One way to calculate the tractive force is to start from a value for the instantaneous engine power or instantaneous torque and take the prevailing gear ratio into account. These values are typically available on modern heavy vehicles or are in any case easy to generate.
The invention may be varied within the scope of the invention. For example, any other known method may be used for determining the vehicle's reference speed. This means without using an unpowered wheel, i.e. by means of GPS system, contactless speed measuring system etc. As the speed can be calculated without using an unpowered wheel, the system may also be applied to all- wheel drive vehicles. The system may also be applicable for trailers with some wheels powered
Moreover, the normal force prevailing on powered wheels may be determined in some other way than as described, e.g. by some direct measuring method. Wheel rotation speeds may be measured or determined in any conventional manner, whether directly or indirectly.
It is also conceivable and within the scope of the invention to derive a calculated slip value from a parameter describing a wheel rotation speed without the actual rotation speed being "calculated".
The calculation is preferably done on each powered wheel, or alternatively on one of the powered wheels or possibly on a powered axle, in which case an average value of the wheels arranged on the axle is adopted.
Instead of comparing the calculated slip value with permissible slip values obtained from the memory, alternative evaluation methods may of course be employed, e.g. comparison with an impermissible slip level. It should also be noted that slip value here does not
mean an absolute scientifically calculated value but a system-specific value which may vary between systems for different types of vehicle. The value nevertheless describes the slip applicable to the prevailing conditions.

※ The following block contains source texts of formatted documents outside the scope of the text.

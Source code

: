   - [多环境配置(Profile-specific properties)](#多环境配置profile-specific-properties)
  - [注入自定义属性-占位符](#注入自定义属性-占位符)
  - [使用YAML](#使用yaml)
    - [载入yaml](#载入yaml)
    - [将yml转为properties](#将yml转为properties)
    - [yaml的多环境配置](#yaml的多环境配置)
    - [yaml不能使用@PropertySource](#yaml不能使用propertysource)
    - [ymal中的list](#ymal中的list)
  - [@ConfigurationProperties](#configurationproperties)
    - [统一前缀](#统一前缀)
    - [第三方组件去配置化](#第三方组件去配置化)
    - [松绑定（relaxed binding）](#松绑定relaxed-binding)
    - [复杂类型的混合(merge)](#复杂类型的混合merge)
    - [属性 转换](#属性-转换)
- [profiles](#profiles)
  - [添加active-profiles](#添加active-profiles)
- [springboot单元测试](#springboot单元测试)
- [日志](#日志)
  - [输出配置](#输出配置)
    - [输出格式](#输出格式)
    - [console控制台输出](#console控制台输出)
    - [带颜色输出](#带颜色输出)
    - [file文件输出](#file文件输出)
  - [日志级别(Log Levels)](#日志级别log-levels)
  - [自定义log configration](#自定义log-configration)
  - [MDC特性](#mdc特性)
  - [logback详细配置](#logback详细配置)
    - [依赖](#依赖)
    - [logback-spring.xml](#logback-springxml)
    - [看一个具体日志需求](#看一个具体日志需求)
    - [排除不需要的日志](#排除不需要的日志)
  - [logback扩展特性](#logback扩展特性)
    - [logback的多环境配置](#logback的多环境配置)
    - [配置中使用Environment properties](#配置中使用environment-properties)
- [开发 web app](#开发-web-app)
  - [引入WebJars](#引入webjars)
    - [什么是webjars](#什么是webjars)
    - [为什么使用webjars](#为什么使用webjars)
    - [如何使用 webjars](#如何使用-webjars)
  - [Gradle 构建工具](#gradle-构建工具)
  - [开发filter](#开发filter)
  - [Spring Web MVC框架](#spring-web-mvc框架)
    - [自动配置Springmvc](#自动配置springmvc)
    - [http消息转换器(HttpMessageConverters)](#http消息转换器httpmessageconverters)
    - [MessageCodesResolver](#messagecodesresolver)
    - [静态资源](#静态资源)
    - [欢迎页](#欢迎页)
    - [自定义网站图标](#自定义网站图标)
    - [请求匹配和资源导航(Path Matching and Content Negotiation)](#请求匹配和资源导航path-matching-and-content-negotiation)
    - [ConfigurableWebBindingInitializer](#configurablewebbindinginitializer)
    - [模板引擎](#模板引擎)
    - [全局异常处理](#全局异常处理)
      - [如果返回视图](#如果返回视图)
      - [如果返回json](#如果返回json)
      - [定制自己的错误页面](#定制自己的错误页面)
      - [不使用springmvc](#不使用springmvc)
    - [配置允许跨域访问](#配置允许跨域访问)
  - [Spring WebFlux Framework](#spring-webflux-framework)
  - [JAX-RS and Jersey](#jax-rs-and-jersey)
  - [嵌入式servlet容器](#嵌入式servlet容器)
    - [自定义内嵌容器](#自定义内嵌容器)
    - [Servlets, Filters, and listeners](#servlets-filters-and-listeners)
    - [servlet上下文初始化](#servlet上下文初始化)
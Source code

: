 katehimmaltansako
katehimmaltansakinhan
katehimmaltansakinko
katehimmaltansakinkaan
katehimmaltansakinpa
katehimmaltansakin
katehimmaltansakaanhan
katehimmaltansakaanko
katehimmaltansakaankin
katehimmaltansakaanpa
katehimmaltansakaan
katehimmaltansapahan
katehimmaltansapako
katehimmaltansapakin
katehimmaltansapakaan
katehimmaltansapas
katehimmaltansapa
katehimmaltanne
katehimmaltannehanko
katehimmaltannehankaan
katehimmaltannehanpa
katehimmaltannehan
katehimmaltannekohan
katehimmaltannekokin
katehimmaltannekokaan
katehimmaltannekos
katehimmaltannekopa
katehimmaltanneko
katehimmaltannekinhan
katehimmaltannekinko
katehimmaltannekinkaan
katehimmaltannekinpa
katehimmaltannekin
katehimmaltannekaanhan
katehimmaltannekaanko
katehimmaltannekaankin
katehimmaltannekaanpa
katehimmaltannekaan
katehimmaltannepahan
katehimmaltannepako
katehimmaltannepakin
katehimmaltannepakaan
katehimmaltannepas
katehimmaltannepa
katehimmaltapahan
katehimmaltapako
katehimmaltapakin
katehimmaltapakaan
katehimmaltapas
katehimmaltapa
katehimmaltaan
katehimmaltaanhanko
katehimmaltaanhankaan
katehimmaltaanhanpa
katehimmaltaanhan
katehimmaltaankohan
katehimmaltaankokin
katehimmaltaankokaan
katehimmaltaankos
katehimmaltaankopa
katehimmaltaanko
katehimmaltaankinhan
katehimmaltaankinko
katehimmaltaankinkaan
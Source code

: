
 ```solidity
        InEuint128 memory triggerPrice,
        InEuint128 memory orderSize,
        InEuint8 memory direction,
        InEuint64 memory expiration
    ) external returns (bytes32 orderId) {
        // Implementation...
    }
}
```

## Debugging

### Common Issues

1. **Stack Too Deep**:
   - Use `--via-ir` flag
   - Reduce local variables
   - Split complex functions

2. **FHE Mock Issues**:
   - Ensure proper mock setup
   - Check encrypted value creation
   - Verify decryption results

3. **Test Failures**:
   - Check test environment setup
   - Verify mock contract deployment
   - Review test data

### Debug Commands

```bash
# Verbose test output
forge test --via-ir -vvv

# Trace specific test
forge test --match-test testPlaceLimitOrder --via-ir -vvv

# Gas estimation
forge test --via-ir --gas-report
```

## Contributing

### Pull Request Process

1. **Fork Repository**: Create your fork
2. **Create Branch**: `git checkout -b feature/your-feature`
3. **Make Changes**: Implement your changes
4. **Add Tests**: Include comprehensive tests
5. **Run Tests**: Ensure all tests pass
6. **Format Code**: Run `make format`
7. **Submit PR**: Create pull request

The duration of the warning signal, e.g. the period of time for which the lamp is lit, may be selected by the driver or be set from the outset. It is also possible to choose, for example, whether a signal should be delivered even if skidding is observed for only a brief period.
How the level for delivery of the signal should be set depends inter alia on the type of vehicle and the prevailing operating parameters such as the vehicle's total weight, speed, acceleration, tractive force and gear position. By way of example, it may be mentioned that it may be appropriate to set the warning level higher at high acceleration than at zero acceleration.